By conquering French Polynesia. A nuclear weapon lost during one of dozens of French nuclear tests has been discovered there by rebels. Who will use it to force France out of Polynesia.
On their own, the rebels might have little chance.
Unless China’s Navy intervenes to help them achieve independence before the French military can respond.
China will call it a “peacekeeping mission.”
French and Russian agents are already in French Polynesia, trying to locate and capture the missing nuclear weapon. Can they do it in time?
Will anyone help the French stand up to China? If not, can France resist alone?
Or will China become the greatest Pacific power?
Just released. 200 sold in first five days.
Raivavae Island
French Polynesia
Dmitri Peshkin frowned and shook his head.
“You have to be joking!” he said, waving his hand toward the rusted metal case a few meters away. It was rectangular, about two meters tall and a meter wide.
The man Peshkin knew only as “Mai” replied, “I am not. We’ve given you protective gloves and a mask. For all the money we’ve paid you, you can at least have a look inside.”
Mai was shorter than the average Polynesian, and his black hair was cut shorter than usual.

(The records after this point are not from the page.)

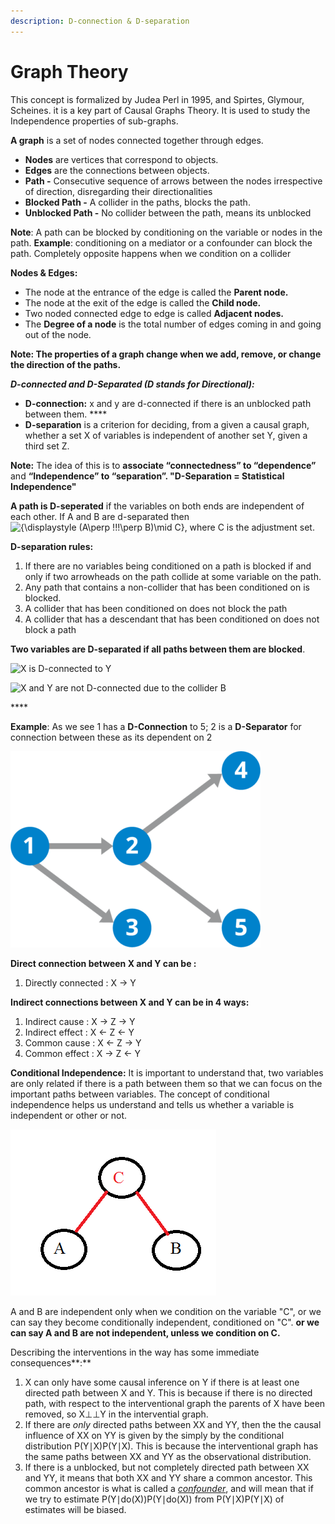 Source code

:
 ```yaml
---
description: D-connection & D-separation
---
```


# Graph Theory

This concept is formalized by Judea Perl in 1995,  and Spirtes, Glymour, Scheines. it is a key part of Causal Graphs Theory. It is used to study the Independence properties of sub-graphs.

**A graph** is a set of nodes connected together through edges.

* **Nodes** are vertices that correspond to objects.
* **Edges** are the connections between objects.
* **Path -** Consecutive sequence of arrows between the nodes irrespective of direction, disregarding their directionalities
* **Blocked Path -** A collider in the paths, blocks the path.
* **Unblocked Path -** No collider between the path, means its unblocked

**Note**: A path can be blocked by conditioning on the variable or nodes in the path. **Example**: conditioning on a mediator or a confounder can block the path. Completely opposite happens when we condition on a collider 

**Nodes & Edges:**

* The node at the entrance of the edge is called the **Parent node.**
* The node at the exit of the edge is called the **Child node.**
* Two noded connected edge to edge is called **Adjacent nodes.**
* The **Degree of a node** is the total number of edges coming in and going out of the node.

**Note: The properties of a graph change when we add, remove, or change the direction of the paths.**

_**D-connected and D-Separated \(**D stands for Directional**\):**_

* **D-connection:** x and y are d-connected if there is an unblocked path between them. ****
* **D-separation** is a criterion for deciding, from a given a causal graph, whether a set X of variables is independent of another set Y, given a third set Z. 

**Note:** The idea of this is to **associate “connectedness” to “dependence”** and **“Independence” to “separation”.  "D-Separation = Statistical Independence"**

**A path is D-seperated** if the variables on both ends are independent of each other. If A and B are d-separated then  ![{\displaystyle \(A\perp \!\!\!\perp B\)\mid C}](https://wikimedia.org/api/rest_v1/media/math/render/svg/bb5a126208b708ce2ce62d8d4aa802418aa5311d), where C is the adjustment set.

**D-separation rules:**

1. If there are no variables being conditioned on a path is blocked if and only if two arrowheads on the path collide at some variable on the path.
2. Any path that contains a non-collider that has been conditioned on is blocked.
3. A collider that has been conditioned on does not block the path
4. A collider that has a descendant that has been conditioned on does not block a path

**Two variables are D-separated if all paths between them are blocked**. 

![X is D-connected to Y ](https://lh5.googleusercontent.com/is0nxWcWuZw21rkxdIJgNXbamOgdvIIduK038vX5j7MKm7h04mJCsNz6FSSOOxpRI_ozsGADavofLEWd94DHX2k2rSOGLEOvljPMhOJBmP2daKqEXSOTCHFYk3eVwCIxvT253P4E)



![ X and Y are not D-connected due to the collider B](https://lh6.googleusercontent.com/re3OIWEIJDZFdCCiBXYKbIAdBTQen666AoHz-4nD5qpnYatPxi-2E_TcUqivT1rCES_NIZS0EH56jPctDVSjx2Rdht-4LM1HIUdJAHX2OOGQ5PlYqx575HCN7BFY9ND0MQDZEr69)

\*\*\*\*

**Example**: As we see 1 has a **D-Connection** to 5;  2 is a **D-Separator** for connection between these as its dependent on 2 

![](../.gitbook/assets/image%20%286%29.png)

**Direct connection between X and Y can be :**

1. Directly connected : X -&gt; Y

 **Indirect connections between X and Y can be in 4 ways:**

1. Indirect cause :  X -&gt; Z -&gt; Y
2. Indirect effect : X &lt;- Z &lt;- Y
3. Common cause : X &lt;- Z -&gt; Y
4. Common effect : X -&gt; Z &lt;- Y

**Conditional Independence:** It is important to understand that, two variables are only related if there is a path between them so that we can focus on the important paths between variables. The concept of conditional independence helps us understand and tells us whether a variable is independent or other or not.  

![](../.gitbook/assets/image%20%2811%29.png)

A and B are independent only when we condition on the variable "C", or we can say they become conditionally independent, conditioned on "C". **or we can say A and B are not independent, unless we condition on C.**

Describing the interventions in the way has some immediate consequences**:**

1. X can only have some causal inference on Y if there is at least one directed path between X and Y. This is because if there is no directed path, with respect to the interventional graph the parents of X have been removed, so X⊥⊥Y in the intervential graph.
2.  If there are _only_ directed paths between XX and YY, then the the causal influence of XX on YY is given by the simply by the conditional distribution P\(Y∣X\)P\(Y∣X\). This is because the interventional graph has the same paths between XX and YY as the observational distribution.
3.  If there is a unblocked, but not completely directed path between XX and YY, it means that both XX and YY share a common ancestor. This common ancestor is what is called a [_confounder_](https://en.wikipedia.org/wiki/Confounding), and will mean that if we try to estimate P\(Y∣do\(X\)\)P\(Y∣do\(X\)\) from P\(Y∣X\)P\(Y∣X\) of estimates will be biased.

Most Polynesians Peshkin had met were fairly easygoing, or even cheerful.
Not Mai. Peshkin wouldn’t say that the scowl on Mai’s face right now was a permanent feature.
But it wasn’t far from it.
Peshkin pointed at the radiation badge Mai was wearing, identical to his.
“Look at your badge. It already shows danger, and we haven’t even opened the case!” Peshkin said.
It was true. The badge was primitive by the standards to which Peshkin had been accustomed while working at a Soviet nuclear weapons lab decades ago. It consisted of nothing more than a colored strip shading from no exposure, to some, to likely lethal.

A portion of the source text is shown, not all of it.